CACHEBOX has the intelligence to deal with this modern traffic:
Caching the same videos stored at different URLs
Almost all the major media sites use a content delivery network (CDN) to serve video content. This stores the same content at multiple URLs which means that two users could be viewing the same video from different servers.
For example, you’re looking at a video from a server in London:
http://london-23.example.com/398jkl345nmsdf3/
But your friend in the same building views it via a server in Berlin:
http://berlin-45.example.com/398jkl345nmsdf3/
The video is the same, but the URL is completely different.
Many caching solutions would ‘think’ you were viewing different files because they store content based on the full URL. So you would use up your bandwidth to download the same material over and over again and your cache would be full of duplicate copies of the same video.
CACHEBOX solves the problem with custom video caching extensions especially for CDNs.
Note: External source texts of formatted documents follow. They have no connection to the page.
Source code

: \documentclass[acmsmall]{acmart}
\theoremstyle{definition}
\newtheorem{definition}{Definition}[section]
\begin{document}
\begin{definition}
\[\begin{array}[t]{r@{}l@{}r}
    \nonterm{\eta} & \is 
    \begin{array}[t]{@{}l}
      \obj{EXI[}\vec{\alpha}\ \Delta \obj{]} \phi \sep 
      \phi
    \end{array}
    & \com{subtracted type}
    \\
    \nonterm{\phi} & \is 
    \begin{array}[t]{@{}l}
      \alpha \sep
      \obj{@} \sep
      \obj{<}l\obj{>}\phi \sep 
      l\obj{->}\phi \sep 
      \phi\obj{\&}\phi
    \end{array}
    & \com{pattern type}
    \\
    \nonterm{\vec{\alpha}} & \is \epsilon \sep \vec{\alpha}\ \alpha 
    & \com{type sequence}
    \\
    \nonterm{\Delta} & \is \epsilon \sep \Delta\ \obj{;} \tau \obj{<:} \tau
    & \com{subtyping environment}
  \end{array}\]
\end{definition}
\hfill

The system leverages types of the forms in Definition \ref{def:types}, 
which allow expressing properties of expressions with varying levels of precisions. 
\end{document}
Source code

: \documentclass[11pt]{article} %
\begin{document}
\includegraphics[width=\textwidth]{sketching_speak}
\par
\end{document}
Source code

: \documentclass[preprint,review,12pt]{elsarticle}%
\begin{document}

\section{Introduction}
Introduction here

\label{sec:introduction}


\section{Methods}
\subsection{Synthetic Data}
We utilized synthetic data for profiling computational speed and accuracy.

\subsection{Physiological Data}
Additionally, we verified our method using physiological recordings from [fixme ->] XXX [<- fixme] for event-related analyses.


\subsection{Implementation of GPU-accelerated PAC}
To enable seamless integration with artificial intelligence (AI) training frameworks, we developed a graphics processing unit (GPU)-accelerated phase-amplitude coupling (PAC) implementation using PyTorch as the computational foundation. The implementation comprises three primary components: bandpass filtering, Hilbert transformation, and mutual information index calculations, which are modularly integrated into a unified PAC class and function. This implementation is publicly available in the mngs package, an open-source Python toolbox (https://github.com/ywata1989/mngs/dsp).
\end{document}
It locates and serves video site content by identifying the underlying video object – regardless of which server it is requested from. This dramatically improves video caching as well as caching for other large files that are delivered over CDNs like software updates.
Changes in the way video websites deliver their content
Websites often change the rules for presenting their content which can break caching mechanisms.
To address these changes, ApplianSys creates custom video caching extensions to work with the new delivery systems. These updates are supplied automatically to our customer’s CACHEBOXes via ‘sub-system updates’. So, you don’t have to worry about monitoring and responding to the changes yourself.
Use of video controls before a download is complete
Changing a video’s resolution or using the back/forward controls can be problematic for a simple web-cache, resulting in broken controls or complete inability to display video content. In addition, when controls are used mid-stream (while the browser has not yet downloaded the entire video), the browser requests a new file with the video starting at that particular point. As a result, the storage of an unintelligent cache gets filled up with multiple copies of the same video, starting from different frames. These copies will most likely never be requested again.
CACHEBOX storage doesn’t get filled up with video fragments that have little chance of ever being served again. So CACHEBOX needs smaller storage than competing solutions to achieve the same performance – saving you money.